January 14, 1998
Presidential Correspondence Available on National Archives Web Site
Washington, DC. . . The National Archives and Records Administration (NARA) has made available on its web site selections from two vastly different Presidential correspondence collections: correspondence between Franklin D. Roosevelt and Winston Churchill, and letters from Harry Truman to Bess Wallace Truman.
The 518 documents from the correspondence between Franklin Roosevelt and Winston Churchill date from the outbreak of World War II in Europe through June 1942. This assemblage of correspondence, cables and telegrams from the President's Map Room Files is one of the premiere collections of papers in the archives of the Franklin D. Roosevelt Library in Hyde Park, NY. The letters characterize the unique friendship of two of the greatest world leaders of this century, and detail the nuances of alliance, leadership and decision making while chronicling the events of World War II.
The Harry S. Truman Library maintains 1300 surviving handwritten letters from Harry S. Truman to his wife Bess Wallace Truman written over a period of 50 years. Of these "Dear Bess" letters, 23 have been digitized by NARA. Dating from 1910 to 1919, these 23 letters document Truman's prolonged courtship of Bess Wallace; his farming career and business ventures; his misadventures with his 1911 Stafford automobile; and his service as an Army officer in France during World War I. In one letter, Truman calls himself a "clodhopper" with ambitions to be the President of the United States; in another, he assures Bess that French women "cannot hold a candle to American girls."
The Roosevelt and Truman material is among more than 4,000 recently digitized images from the Still Pictures Branch located at the National Archives at College Park; the Pacific Alaska Region (Seattle); the Franklin D. Roosevelt Library located in Hyde Park, NY; and the Harry S. Truman Library located in Independence, MO. These images are part of NARA’s ongoing Electronic Access Project, which currently includes 24,000 digitized documents.

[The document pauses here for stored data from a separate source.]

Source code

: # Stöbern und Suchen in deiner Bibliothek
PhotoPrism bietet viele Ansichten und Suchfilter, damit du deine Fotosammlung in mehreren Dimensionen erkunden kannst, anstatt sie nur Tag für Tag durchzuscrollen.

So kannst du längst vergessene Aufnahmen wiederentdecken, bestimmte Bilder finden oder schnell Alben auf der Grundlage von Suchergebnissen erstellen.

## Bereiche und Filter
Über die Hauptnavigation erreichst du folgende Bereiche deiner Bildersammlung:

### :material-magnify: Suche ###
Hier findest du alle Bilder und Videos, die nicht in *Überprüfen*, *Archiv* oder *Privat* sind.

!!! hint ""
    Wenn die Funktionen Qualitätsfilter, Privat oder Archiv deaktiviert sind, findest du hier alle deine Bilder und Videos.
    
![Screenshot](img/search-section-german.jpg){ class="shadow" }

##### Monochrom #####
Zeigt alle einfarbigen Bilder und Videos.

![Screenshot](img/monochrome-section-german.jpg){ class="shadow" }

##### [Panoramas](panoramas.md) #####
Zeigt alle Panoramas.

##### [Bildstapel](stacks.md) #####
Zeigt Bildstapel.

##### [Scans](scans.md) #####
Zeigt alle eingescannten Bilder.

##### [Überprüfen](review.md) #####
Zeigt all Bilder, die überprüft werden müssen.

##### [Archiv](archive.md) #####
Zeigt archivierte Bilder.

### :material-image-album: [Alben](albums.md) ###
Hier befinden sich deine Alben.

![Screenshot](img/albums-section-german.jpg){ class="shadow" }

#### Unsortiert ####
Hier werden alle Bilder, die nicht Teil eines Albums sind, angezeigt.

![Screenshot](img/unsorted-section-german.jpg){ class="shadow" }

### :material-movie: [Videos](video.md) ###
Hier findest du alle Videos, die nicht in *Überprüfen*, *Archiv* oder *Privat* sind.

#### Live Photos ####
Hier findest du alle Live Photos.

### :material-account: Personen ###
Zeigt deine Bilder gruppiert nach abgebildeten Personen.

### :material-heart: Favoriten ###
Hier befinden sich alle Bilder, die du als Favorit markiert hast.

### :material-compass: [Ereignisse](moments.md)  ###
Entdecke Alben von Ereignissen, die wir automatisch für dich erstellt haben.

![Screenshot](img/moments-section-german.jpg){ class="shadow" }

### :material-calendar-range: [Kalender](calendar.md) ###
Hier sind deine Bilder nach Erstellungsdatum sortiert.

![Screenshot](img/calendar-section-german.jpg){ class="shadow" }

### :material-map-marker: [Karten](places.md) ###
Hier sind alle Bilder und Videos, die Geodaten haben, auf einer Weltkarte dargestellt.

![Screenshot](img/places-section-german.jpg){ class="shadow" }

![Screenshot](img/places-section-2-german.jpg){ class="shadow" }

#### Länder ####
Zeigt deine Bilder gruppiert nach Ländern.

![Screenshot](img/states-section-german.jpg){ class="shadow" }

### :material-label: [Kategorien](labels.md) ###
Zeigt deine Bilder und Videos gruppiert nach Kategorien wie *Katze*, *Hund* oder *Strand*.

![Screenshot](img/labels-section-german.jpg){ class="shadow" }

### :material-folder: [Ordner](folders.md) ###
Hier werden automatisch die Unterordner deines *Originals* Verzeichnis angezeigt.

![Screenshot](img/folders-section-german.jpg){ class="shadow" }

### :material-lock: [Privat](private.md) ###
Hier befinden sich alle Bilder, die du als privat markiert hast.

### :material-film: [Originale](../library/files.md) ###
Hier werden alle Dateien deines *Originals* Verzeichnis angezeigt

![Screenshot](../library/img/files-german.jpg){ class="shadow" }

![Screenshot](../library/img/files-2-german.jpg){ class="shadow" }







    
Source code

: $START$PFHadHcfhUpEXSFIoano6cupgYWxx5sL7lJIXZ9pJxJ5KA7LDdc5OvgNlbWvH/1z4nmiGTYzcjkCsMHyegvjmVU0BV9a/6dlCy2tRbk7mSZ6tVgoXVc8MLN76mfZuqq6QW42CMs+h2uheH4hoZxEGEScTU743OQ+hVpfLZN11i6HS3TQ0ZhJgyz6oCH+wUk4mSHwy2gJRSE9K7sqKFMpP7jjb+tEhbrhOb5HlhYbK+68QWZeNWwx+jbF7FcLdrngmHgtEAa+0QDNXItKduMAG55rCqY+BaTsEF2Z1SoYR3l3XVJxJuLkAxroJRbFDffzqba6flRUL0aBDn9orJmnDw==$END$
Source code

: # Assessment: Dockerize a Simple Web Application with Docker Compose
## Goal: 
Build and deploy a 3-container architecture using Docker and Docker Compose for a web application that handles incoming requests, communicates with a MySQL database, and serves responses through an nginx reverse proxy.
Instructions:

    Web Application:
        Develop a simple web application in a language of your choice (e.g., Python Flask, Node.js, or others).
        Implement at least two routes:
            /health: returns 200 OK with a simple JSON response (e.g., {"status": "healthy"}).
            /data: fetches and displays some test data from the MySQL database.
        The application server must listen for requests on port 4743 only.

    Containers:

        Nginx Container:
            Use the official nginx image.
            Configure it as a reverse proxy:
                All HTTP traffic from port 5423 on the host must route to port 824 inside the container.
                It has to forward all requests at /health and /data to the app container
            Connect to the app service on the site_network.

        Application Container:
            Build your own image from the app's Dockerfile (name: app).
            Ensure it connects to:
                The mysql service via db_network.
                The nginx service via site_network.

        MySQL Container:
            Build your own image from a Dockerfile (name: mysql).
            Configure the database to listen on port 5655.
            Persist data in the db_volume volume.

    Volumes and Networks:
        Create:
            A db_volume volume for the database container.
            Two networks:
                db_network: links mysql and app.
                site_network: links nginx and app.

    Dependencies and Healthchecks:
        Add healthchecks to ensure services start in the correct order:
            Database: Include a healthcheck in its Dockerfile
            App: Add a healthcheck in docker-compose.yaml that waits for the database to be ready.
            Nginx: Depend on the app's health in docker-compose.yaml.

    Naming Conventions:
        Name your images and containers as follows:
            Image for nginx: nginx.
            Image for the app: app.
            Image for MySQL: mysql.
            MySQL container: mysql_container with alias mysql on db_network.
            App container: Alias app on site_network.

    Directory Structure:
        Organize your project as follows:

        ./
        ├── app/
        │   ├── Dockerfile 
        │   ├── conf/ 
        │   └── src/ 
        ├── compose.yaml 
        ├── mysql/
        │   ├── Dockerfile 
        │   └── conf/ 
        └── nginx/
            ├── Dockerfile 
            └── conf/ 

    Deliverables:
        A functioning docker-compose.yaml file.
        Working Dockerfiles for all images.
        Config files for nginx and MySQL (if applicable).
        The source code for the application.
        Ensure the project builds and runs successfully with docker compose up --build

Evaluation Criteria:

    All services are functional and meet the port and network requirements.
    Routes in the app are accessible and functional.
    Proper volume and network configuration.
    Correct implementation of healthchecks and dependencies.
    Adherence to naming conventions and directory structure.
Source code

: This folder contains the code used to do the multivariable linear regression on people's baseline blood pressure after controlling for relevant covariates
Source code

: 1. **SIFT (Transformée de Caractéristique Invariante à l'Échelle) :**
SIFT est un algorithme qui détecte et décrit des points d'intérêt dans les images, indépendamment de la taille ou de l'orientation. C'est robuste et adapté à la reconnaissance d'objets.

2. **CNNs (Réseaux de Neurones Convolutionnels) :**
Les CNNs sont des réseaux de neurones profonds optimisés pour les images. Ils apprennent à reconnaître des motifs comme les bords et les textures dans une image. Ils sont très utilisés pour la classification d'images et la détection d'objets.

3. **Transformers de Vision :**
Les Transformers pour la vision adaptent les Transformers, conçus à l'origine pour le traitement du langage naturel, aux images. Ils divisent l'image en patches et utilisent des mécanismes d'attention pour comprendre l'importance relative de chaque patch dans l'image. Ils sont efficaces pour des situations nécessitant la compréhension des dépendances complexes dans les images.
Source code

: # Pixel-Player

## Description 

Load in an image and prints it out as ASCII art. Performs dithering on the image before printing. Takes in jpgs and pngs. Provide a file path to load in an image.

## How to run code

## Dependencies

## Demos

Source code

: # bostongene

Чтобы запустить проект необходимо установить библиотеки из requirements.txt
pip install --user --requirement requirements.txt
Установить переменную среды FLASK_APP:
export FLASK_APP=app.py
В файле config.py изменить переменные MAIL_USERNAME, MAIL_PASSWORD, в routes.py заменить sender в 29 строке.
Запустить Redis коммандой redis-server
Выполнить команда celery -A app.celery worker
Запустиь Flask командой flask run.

Besides the 24,000 digitized documents, more than 307,000 descriptions are currently in NAIL (NARA ARCHIVAL INFORMATION LOCATOR). By mid-1999, approximately 120,000 items will be digitized and available electronically. The Electronic Access Project will enable anyone, anywhere, with a computer connected to the Internet to search descriptions of NARA's nationwide holdings and view digital copies of many important documents. The project is funded by the U.S. Congress with the support of Senator Bob Kerrey of Nebraska.